[Xmca-l] Re: Gunilla's 1996 paper

lpscholar2@gmail.com lpscholar2@gmail.com
Thu Feb 16 17:05:44 PST 2017


Leif,
Thanks for this paper that is adding to this tapestry.

I want to direct readers to the last paragraph on page 11 and first paragraph on page 12 where Gunilla (with the help of Merleau-Ponty and Rasmussen, is exploring *living space* which is different from abstract geometric space.

The physical expression of play links to the imaginary process and the aesthetic (form) of play. 
When the children pretend to be cats they move with soft sensuous movements.
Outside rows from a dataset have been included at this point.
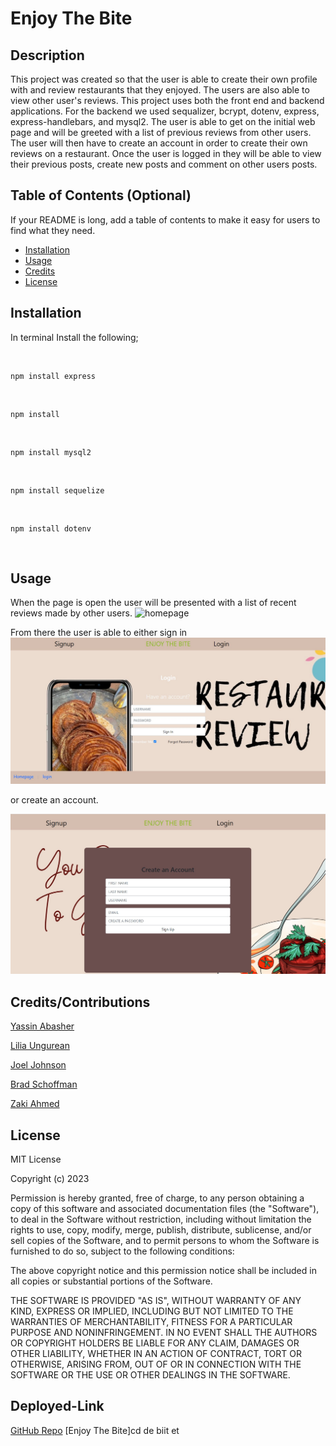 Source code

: # Enjoy The Bite

## Description

This project was created so that the user is able to create their own profile with and review restaurants that they enjoyed. The users are also able to view other user's reviews. This project uses both the front end and backend applications. For the backend we used sequalizer, bcrypt, dotenv, express, express-handlebars, and mysql2. 
The user is able to get on the initial web page and will be greeted with a list of previous  reviews from other users.  The user will then have to create an account in order to create their own reviews on a restaurant. Once the user is logged in they will be able to view their previous posts, create new posts and comment on other users posts.

## Table of Contents (Optional)

If your README is long, add a table of contents to make it easy for users to find what they need.

- [Installation](#installation)
- [Usage](#usage)
- [Credits](#credits)
- [License](#license)

## Installation

In terminal Install the following; 

<br>
    
    npm install express

<br>

    npm install

<br>

    npm install mysql2

<br>

    npm install sequelize

<br>

    npm install dotenv

<br>

## Usage

When the page is open the user will be presented with a list of recent reviews made by other users. 
![homepage]()

From there the user is able to either sign in 
![login](./images/login.jpg)

or create an account. 

![signup](./images/signup.jpg)

## Credits/Contributions

[Yassin Abasher](https://github.com/Abasheryassin)

[Lilia Ungurean](https://github.com/liliaungurean)

[Joel Johnson](https://github.com/jajohnson0201)

[Brad Schoffman](https://github.com/bjschoffman)

[Zaki Ahmed]()

## License

MIT License

Copyright (c) 2023

Permission is hereby granted, free of charge, to any person obtaining a copy
of this software and associated documentation files (the "Software"), to deal
in the Software without restriction, including without limitation the rights
to use, copy, modify, merge, publish, distribute, sublicense, and/or sell
copies of the Software, and to permit persons to whom the Software is
furnished to do so, subject to the following conditions:

The above copyright notice and this permission notice shall be included in all
copies or substantial portions of the Software.

THE SOFTWARE IS PROVIDED "AS IS", WITHOUT WARRANTY OF ANY KIND, EXPRESS OR
IMPLIED, INCLUDING BUT NOT LIMITED TO THE WARRANTIES OF MERCHANTABILITY,
FITNESS FOR A PARTICULAR PURPOSE AND NONINFRINGEMENT. IN NO EVENT SHALL THE
AUTHORS OR COPYRIGHT HOLDERS BE LIABLE FOR ANY CLAIM, DAMAGES OR OTHER
LIABILITY, WHETHER IN AN ACTION OF CONTRACT, TORT OR OTHERWISE, ARISING FROM,
OUT OF OR IN CONNECTION WITH THE SOFTWARE OR THE USE OR OTHER DEALINGS IN THE
SOFTWARE.


## Deployed-Link

[GitHub Repo](https://github.com/jajohnson0201/Enjoy-The-Bite)
[Enjoy The Bite]cd de   biit    et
The *feeling* (makes) the movements soft and THIS feeling movement (spirals back) and reinforces the softness in the feeling.
The TRANSformation in this feeling movement is thus an aesthetic process, and this aesthetic process creates *new* meaning.

Childrens physical *expressions* also reflect the way in which they *experience* the space which surrounds them.

A room IS AN EXTENTION of the childs body. Children do not perceive/experience a room ‘as’ an abstract geometric *entity* - children move around *in* living space. (Rasmussen, 1996).

Children see the topology of a room. In other words the room is a dynamic network OF *places* (topos) of a room.
A topos with individual qualitative qualities.

In other words :
A room *is a world*.
THIS says Gunilla is an aesthetic way/path of looking at space.
A mode.

My turn is up, but i felt a deep resonance when reading these words of Gunilla as we explore perezhivanie and playworlds.
Gunilla focuses on children, but can these insights be extended beyond childhood?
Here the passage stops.